According to the Nepal Electricity Authority (NEA), approximately 86.44 percent of households in the country now have access to electricity transmitted via the national grid. So, why does renewable energy source for just 3% of Nepal’s electricity mix? It is a controversial topic in the country’s hydro-dominated electricity market, but little action has been taken. In Nepal, Solar panels on individual rooftops are still the main source of renewable energy (RE). Wind power projects are far too few to be anything other than showpieces, while hydropower production is stuck in uncertainty and commitments that have yet to be fulfilled. Despite the fact that electricity has been available in Nepal for over a century, hydropower still produces less than 1,000 megawatts per year, despite the fact that four zeros are typically added to the number.

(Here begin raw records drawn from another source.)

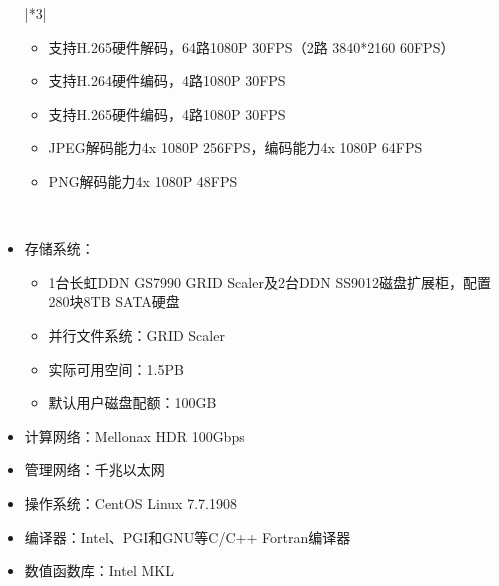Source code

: \documentclass[a4paper,12pt,english]{sphinxmanual}
\begin{document}
\begin{itemize}
\begin{savenotes}
\begin{tabular}[t]{|*{3}{|}}
\begin{itemize}
\item {} 
\sphinxAtStartPar
支持H.265硬件解码，64路1080P
30FPS（2路 3840*2160 60FPS）

\item {} 
\sphinxAtStartPar
支持H.264硬件编码，4路1080P
30FPS

\item {} 
\sphinxAtStartPar
支持H.265硬件编码，4路1080P
30FPS

\item {} 
\sphinxAtStartPar
JPEG解码能力4x 1080P
256FPS，编码能力4x 1080P 64FPS

\item {} 
\sphinxAtStartPar
PNG解码能力4x 1080P 48FPS

\end{itemize}
\\
\sphinxbottomrule
\end{tabular}
\sphinxtableafterendhook\par
\sphinxattableend\end{savenotes}

\item {} 
\sphinxAtStartPar
存储系统：
\begin{itemize}
\item {} 
\sphinxAtStartPar
1台长虹DDN GS7990 GRID Scaler及2台DDN SS9012磁盘扩展柜，配置280块8TB SATA硬盘

\item {} 
\sphinxAtStartPar
并行文件系统：GRID Scaler

\item {} 
\sphinxAtStartPar
实际可用空间：1.5PB

\item {} 
\sphinxAtStartPar
默认用户磁盘配额：100GB

\end{itemize}

\item {} 
\sphinxAtStartPar
计算网络：Mellonax HDR 100Gbps

\item {} 
\sphinxAtStartPar
管理网络：千兆以太网

\item {} 
\sphinxAtStartPar
操作系统：CentOS Linux 7.7.1908

\item {} 
\sphinxAtStartPar
编译器：Intel、PGI和GNU等C/C++ Fortran编译器

\item {} 
\sphinxAtStartPar
数值函数库：Intel MKL


\end{itemize}
\end{document}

Subsidy suppress the development
Nepal has established a semi-autonomous agency called the Alternative Energy Promotion Centre in 1996. It has focused on household-level rural energy supply through solar and micro-hydro and promotion of biogas for cooking. But it has failed to upscale RE development at industrial level. Many people blame the country’s subsidy policy, claiming that it does not encourage creativity in the sector and has struggled to attract both domestic and international investors.
In last two and half decades, Nepal’s total RE production has been 50 MW – less than a single medium-level hydro project in neighboring countries. Due to its focus on reaching out to people living in remote mountain areas, the RE policy has a heavy subsidy component. In 2000, the Subsidy Policy and Subsidy Delivery Mechanism were first written. These two documents were updated on a regular basis, with the most recent versions released in May 2016 and November 2016, respectively. The Subsidy Policy acknowledges that previous subsidies failed to efficiently mobilize private investment and commercial credit into Nepal’s renewable energy market. Subsidy dependence has increased rather than decreased. The policy document implied that communities were attempting to obtain subsidies from various outlets. One of the reasons for this was that the electricity tariffs were insufficient to cover the system’s initial investment costs. This isn’t the only explanation, though.